B. Programmes portés ou co-portés par la plateforme

  • Programmes interMSH (Clermont et Lyon) DATADRONE1 et DATADRONE2 (2019-2020) Financement DRRT (Auvergne-Rhône-Alpes)

En juin 2017, la plate-forme s’est dotée d’un drone équipé de plusieurs capteurs (LiDAR, multispectral et thermique) qui offre de nouvelles possibilités aux chercheurs de la MSH de Clermont-Ferrand pour la récolte de données images d’intérêt scientifique. En lien avec cette acquisition drone, plusieurs programmes de recherche en archéologie, en agriculture et en géographie ont émergé et ont eu pour conséquence d’augmenter très fortement les volumes d’images aériennes produites. La plate-forme se voit ainsi contrainte par la production d’un flot de nouvelles données que son système de stockage actuel ne permettra pas d’absorber à très court terme. Cette tâche sera d’autant plus ardue que les données seront non seulement très abondantes, mais aussi hétérogènes et dynamiques. L’objectif de Data-Drone est de concevoir une solution innovante de système de stockage de ces données drone qui permette de les archiver, de les protéger, de les rendre facilement accessibles et d’optimiser leur recherche sur la base de métadonnées. Ce modèle de base de données orientée images ne sera pas exclusivement au service de la plate-forme IntelEspace et des MSH mais a aussi pour objectif de déboucher sur des coopérations avec les milieux socio-économiques et institutionnels de la région concernées par la production d’images drone.

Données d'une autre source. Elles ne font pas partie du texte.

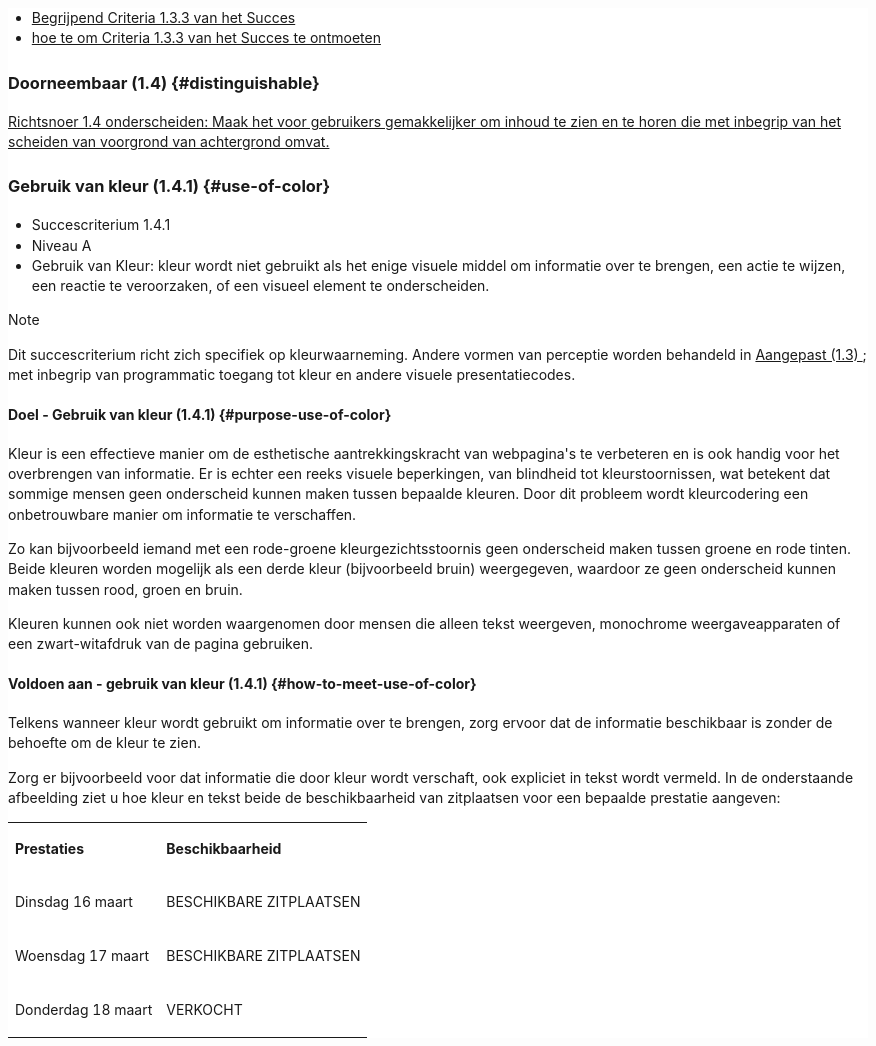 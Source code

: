* [ Begrijpend Criteria 1.3.3 van het Succes ](https://www.w3.org/TR/UNDERSTANDING-WCAG20/content-structure-separation-understanding.html)
* [ hoe te om Criteria 1.3.3 van het Succes te ontmoeten ](https://www.w3.org/WAI/WCAG21/quickref/?versions=2.0#qr-content-structure-separation-understanding)

### Doorneembaar (1.4) {#distinguishable}

[ Richtsnoer 1.4 onderscheiden: Maak het voor gebruikers gemakkelijker om inhoud te zien en te horen die met inbegrip van het scheiden van voorgrond van achtergrond omvat.](https://www.w3.org/TR/WCAG20/#visual-audio-contrast)

### Gebruik van kleur (1.4.1)  {#use-of-color}

* Succescriterium 1.4.1
* Niveau A
* Gebruik van Kleur: kleur wordt niet gebruikt als het enige visuele middel om informatie over te brengen, een actie te wijzen, een reactie te veroorzaken, of een visueel element te onderscheiden.

>[!NOTE]
>
Dit succescriterium richt zich specifiek op kleurwaarneming. Andere vormen van perceptie worden behandeld in [ Aangepast (1.3) ](#adaptable); met inbegrip van programmatic toegang tot kleur en andere visuele presentatiecodes.

#### Doel - Gebruik van kleur (1.4.1) {#purpose-use-of-color}

Kleur is een effectieve manier om de esthetische aantrekkingskracht van webpagina&#39;s te verbeteren en is ook handig voor het overbrengen van informatie. Er is echter een reeks visuele beperkingen, van blindheid tot kleurstoornissen, wat betekent dat sommige mensen geen onderscheid kunnen maken tussen bepaalde kleuren. Door dit probleem wordt kleurcodering een onbetrouwbare manier om informatie te verschaffen.

Zo kan bijvoorbeeld iemand met een rode-groene kleurgezichtsstoornis geen onderscheid maken tussen groene en rode tinten. Beide kleuren worden mogelijk als een derde kleur (bijvoorbeeld bruin) weergegeven, waardoor ze geen onderscheid kunnen maken tussen rood, groen en bruin.

Kleuren kunnen ook niet worden waargenomen door mensen die alleen tekst weergeven, monochrome weergaveapparaten of een zwart-witafdruk van de pagina gebruiken.

#### Voldoen aan - gebruik van kleur (1.4.1) {#how-to-meet-use-of-color}

Telkens wanneer kleur wordt gebruikt om informatie over te brengen, zorg ervoor dat de informatie beschikbaar is zonder de behoefte om de kleur te zien.

Zorg er bijvoorbeeld voor dat informatie die door kleur wordt verschaft, ook expliciet in tekst wordt vermeld. In de onderstaande afbeelding ziet u hoe kleur en tekst beide de beschikbaarheid van zitplaatsen voor een bepaalde prestatie aangeven:

<table>
 <tbody>
  <tr>
   <td><p><strong>Prestaties</strong></p> </td>
   <td><p><strong>Beschikbaarheid</strong></p> </td>
  </tr>
  <tr>
   <td><p>Dinsdag 16 maart</p> </td>
   <td><p>BESCHIKBARE ZITPLAATSEN</p> </td>
  </tr>
  <tr>
   <td><p>Woensdag 17 maart</p> </td>
   <td><p>BESCHIKBARE ZITPLAATSEN</p> </td>
  </tr>
  <tr>
   <td><p>Donderdag 18 maart</p> </td>
   <td><p>VERKOCHT</p> </td>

  • Projet d’Activité Scientifique Lezoux, le site de la ZAC de l’Enclos (2018-2020). En partenariat avec l'INRAP (Ph. Bet)

L’opération de la ZAC de L’Enclos est, certainement, l’une des principales fouilles menées à Lezoux depuis la découverte du site au XVIIIe siècle. Elle a été réalisée, sous la direction de Ph. Bet, entre 1983 et 1987, avec des moyens financiers extrêmement réduits et quasiment sans aucune mécanisation. Elle a mobilisé, durant cinq années et principalement en 1986 et 1987, des centaines de stagiaires universitaires durant quatre à sept mois chaque année. Il s’agissait du chantier de fouilles le mieux subventionné pour la région ; le service des Fouilles et Antiquités attribua, également, pour soutenir ce chantier, une vingtaine de mois de vacations AFAN durant cette période pour la phase terrain, mais le post-fouille ne bénéficia d’aucune aide. 300.000 artefacts, pour un poids total d’environ quatre tonnes, ont été recueillis et sont actuellement conservés au musée départemental de la céramique de Lezoux.

Ce chantier est situé dans le groupe d’ateliers de potiers le plus important de Lezoux, celui de la rue Saint-Taurin. Il a permis de fouiller des vestiges qui couvrent toutes les phases de Lezoux durant l’Antiquité. Ce site est, ainsi, la parfaite illustration de l’évolution de Lezoux depuis le Ier s. avant Jésus-Christ jusqu’à la fin du Bas-Empire. La ZAC de l’Enclos est, en ce sens, un véritable condensé de l’ensemble du site de Lezoux. Le PAS a pour ambition d’étudier l’ensemble du mobilier et de publier les résultats sous formes de monographies, par siècles.

  • Programme Collectif de Recherche LEZOUX, centre majeur au sein des ateliers de potiers de la Gaule centrale. 2018 (année probatoire) 2019-2021 (demandé). En partenariat avec l'INRAP (Ph. Bet)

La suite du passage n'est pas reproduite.